=== INPUT DATA ===

┌──

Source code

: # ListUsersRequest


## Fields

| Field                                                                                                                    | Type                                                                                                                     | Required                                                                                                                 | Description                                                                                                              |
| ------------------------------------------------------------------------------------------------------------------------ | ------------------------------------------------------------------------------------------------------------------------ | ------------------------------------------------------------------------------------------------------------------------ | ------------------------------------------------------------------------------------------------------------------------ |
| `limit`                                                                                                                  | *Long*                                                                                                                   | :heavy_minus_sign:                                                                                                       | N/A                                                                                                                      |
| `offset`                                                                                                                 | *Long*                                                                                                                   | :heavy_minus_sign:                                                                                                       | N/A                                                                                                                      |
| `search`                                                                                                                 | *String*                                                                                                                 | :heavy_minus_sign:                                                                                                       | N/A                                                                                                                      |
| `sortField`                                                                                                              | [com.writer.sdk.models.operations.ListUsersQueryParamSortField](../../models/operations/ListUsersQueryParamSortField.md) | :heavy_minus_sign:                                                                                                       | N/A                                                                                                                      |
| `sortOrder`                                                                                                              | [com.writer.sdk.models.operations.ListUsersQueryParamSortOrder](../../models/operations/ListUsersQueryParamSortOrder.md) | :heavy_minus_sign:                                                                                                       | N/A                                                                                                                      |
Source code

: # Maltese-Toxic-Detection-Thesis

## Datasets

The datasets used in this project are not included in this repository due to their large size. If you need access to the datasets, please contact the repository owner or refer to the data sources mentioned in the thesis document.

└──

=== PROBLEM STATEMENT ===
The response must consist of all the data, reproduced without alteration.

=== EXERCISE RESPONSE ===
Source code

: # ListUsersRequest


## Fields

| Field                                                                                                                    | Type                                                                                                                     | Required                                                                                                                 | Description                                                                                                              |
| ------------------------------------------------------------------------------------------------------------------------ | ------------------------------------------------------------------------------------------------------------------------ | ------------------------------------------------------------------------------------------------------------------------ | ------------------------------------------------------------------------------------------------------------------------ |
| `limit`                                                                                                                  | *Long*                                                                                                                   | :heavy_minus_sign:                                                                                                       | N/A                                                                                                                      |
| `offset`                                                                                                                 | *Long*                                                                                                                   | :heavy_minus_sign:                                                                                                       | N/A                                                                                                                      |
| `search`                                                                                                                 | *String*                                                                                                                 | :heavy_minus_sign:                                                                                                       | N/A                                                                                                                      |
| `sortField`                                                                                                              | [com.writer.sdk.models.operations.ListUsersQueryParamSortField](../../models/operations/ListUsersQueryParamSortField.md) | :heavy_minus_sign:                                                                                                       | N/A                                                                                                                      |
| `sortOrder`                                                                                                              | [com.writer.sdk.models.operations.ListUsersQueryParamSortOrder](../../models/operations/ListUsersQueryParamSortOrder.md) | :heavy_minus_sign:                                                                                                       | N/A                                                                                                                      |
Source code

: # Maltese-Toxic-Detection-Thesis

## Datasets

The datasets used in this project are not included in this repository due to their large size. If you need access to the datasets, please contact the repository owner or refer to the data sources mentioned in the thesis document.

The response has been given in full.